The declaration of Japanese

Wonder monitoring system is the largest and most complete monitoring system in 360. Based on the open-Falcon transformation, Wonder has been running for more than a year since its launch in April 2016. From the original “Beggar version” to the current “Wonder Woman version”, Wonder has undergone many changes. Today, I would like to share this PPT from the company: “Wonder Monitoring system practice road”.

PS: Rich first-line technology, diversified forms of expression, all in the”HULK First Line technology chat“, pay attention!

preface

Wonder is a monitoring system developed by ADDOPS and Hulk-Dev based on Open-Falcon. Since Wonder was launched in 360 in April 2016, the number of nodes has exceeded 4W+, and the number of monitoring items collected has exceeded 10 million.

Features:

  • Powerful and flexible data collection

  • Efficient alarm policy management

  • User-friendly alarm Settings

  • Efficient historical data query

  • High availability

Wonder’s improvements to Open-Falcon feature points:

  • Agent Automatic update

  • Live monitoring, port monitoring, and log monitoring

  • Alarm queue control

  • The number of times exceeding the maximum alarm is reported again

  • Linkage with the hardware repair interface automatically disables the alarm

  • Machine room alarm shielding

  • LastEvent state is stored persistently

The status quo

1

Overall Architecture

2

Survival component Sniffer

Sniffer: an independently developed sniffer that can monitor the network and port lives of machines in multiple computer rooms.

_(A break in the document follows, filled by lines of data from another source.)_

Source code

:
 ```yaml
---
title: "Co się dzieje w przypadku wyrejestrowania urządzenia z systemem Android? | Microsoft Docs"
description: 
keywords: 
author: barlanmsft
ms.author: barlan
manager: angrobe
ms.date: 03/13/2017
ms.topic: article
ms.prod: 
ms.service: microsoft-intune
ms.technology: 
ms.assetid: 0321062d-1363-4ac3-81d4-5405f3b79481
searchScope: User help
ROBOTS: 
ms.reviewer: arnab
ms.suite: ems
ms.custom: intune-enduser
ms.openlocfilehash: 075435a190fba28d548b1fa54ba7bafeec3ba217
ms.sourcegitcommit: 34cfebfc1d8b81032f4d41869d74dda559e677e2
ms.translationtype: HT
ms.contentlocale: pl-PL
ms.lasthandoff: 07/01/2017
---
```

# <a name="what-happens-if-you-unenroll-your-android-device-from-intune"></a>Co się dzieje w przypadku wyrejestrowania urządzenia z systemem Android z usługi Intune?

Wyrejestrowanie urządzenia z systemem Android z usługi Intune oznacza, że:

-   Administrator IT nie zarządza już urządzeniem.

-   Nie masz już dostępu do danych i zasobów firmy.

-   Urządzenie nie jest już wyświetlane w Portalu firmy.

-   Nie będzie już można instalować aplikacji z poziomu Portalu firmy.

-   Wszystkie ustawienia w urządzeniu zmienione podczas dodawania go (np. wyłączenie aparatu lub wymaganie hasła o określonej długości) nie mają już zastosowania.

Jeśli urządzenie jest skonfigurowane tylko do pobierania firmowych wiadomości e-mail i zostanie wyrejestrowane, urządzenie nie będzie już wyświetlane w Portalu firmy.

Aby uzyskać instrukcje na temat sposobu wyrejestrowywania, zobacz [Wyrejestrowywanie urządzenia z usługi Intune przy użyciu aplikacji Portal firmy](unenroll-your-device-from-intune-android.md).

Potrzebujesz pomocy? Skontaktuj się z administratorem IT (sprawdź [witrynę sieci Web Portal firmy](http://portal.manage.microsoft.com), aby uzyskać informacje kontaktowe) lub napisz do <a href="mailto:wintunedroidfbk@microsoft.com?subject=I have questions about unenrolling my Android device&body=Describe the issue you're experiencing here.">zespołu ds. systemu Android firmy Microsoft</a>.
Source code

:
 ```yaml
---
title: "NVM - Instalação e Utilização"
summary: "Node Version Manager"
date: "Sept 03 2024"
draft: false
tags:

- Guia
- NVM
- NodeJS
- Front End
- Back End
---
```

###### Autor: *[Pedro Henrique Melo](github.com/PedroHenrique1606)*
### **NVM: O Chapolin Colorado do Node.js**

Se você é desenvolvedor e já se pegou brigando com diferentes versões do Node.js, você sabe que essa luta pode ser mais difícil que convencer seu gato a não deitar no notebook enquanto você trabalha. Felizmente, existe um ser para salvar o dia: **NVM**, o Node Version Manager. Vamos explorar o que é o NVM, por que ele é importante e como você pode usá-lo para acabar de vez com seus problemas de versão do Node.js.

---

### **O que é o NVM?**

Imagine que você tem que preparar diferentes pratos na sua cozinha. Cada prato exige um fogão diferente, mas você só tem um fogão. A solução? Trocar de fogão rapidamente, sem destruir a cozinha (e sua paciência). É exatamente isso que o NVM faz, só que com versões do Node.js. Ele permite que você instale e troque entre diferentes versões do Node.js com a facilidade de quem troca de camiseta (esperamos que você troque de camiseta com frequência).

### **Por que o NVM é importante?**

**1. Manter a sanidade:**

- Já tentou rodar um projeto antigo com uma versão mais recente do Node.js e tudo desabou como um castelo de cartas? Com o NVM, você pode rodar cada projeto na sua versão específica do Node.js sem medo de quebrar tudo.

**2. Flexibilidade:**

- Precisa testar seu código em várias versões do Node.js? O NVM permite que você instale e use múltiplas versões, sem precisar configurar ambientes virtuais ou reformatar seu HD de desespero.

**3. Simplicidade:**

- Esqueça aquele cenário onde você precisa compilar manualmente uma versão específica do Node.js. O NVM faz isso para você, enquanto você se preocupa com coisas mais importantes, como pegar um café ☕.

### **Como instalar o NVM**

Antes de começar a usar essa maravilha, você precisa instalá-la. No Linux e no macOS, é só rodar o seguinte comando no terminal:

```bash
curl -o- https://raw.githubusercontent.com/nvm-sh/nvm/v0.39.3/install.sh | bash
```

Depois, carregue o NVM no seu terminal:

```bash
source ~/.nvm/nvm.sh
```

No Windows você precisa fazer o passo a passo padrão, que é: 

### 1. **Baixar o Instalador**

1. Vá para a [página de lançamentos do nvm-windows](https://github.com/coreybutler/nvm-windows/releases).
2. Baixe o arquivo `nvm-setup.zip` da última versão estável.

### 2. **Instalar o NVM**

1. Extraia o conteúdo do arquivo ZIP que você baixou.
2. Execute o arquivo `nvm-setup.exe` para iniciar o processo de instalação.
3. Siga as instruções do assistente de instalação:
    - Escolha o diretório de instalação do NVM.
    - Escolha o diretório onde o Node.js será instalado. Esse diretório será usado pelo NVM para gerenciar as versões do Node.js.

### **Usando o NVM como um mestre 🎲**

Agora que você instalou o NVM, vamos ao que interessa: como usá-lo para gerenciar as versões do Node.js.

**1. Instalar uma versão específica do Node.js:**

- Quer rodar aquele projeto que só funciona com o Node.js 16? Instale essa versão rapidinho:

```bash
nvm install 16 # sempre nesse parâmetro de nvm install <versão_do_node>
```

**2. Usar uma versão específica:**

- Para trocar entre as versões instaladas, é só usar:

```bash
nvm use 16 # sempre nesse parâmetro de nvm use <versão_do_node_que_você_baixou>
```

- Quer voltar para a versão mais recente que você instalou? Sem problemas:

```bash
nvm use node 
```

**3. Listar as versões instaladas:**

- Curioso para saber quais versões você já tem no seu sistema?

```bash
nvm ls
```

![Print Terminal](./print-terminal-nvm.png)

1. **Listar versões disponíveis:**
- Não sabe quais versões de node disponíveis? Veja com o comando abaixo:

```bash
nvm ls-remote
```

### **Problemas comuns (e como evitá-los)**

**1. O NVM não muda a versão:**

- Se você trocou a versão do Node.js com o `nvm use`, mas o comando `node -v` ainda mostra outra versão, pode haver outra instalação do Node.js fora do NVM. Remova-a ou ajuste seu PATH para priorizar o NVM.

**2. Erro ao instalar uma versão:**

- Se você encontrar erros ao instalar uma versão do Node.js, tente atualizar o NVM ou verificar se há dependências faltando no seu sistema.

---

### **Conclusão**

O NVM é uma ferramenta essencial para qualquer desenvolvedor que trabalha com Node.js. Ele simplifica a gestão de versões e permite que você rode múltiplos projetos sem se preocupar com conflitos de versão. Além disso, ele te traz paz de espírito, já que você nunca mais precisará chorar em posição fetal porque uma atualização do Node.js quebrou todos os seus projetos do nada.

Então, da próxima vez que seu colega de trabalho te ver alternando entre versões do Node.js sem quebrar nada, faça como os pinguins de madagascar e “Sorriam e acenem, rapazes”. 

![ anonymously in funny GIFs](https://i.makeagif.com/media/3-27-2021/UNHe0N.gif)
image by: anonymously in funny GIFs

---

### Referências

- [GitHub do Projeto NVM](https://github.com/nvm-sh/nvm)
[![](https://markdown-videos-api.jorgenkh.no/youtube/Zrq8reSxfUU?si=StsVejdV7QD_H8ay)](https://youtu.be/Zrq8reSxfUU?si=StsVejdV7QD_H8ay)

The state diagrams collected by two groups of Sniffer-Agent survival components are as follows:

3

Online scale

Online cluster indicators:

Transfer_QPS: 200,000 /S; About 5 minutes 60 million monitoring items Are reported. Monitoring items: 12 million + Occupied storage space: 2.4 TB RRD Archive Storage time: 2 years

4

The data reported

 {    metric: df.bytes.used,    endpoint: w01v.add.bjyt.qihoo.net,    tags: fstype=ext4,mount=/,    value: 1.5,    timestamp: `date +%s`,    counterType: GAUGE,    step: 60 }

Counter (Counter) : Identifies increasing data, such as number of interface accesses, network card traffic. Gauge: The current instantaneous state, which may increase or decrease, such as CPU usage, average latency, etc.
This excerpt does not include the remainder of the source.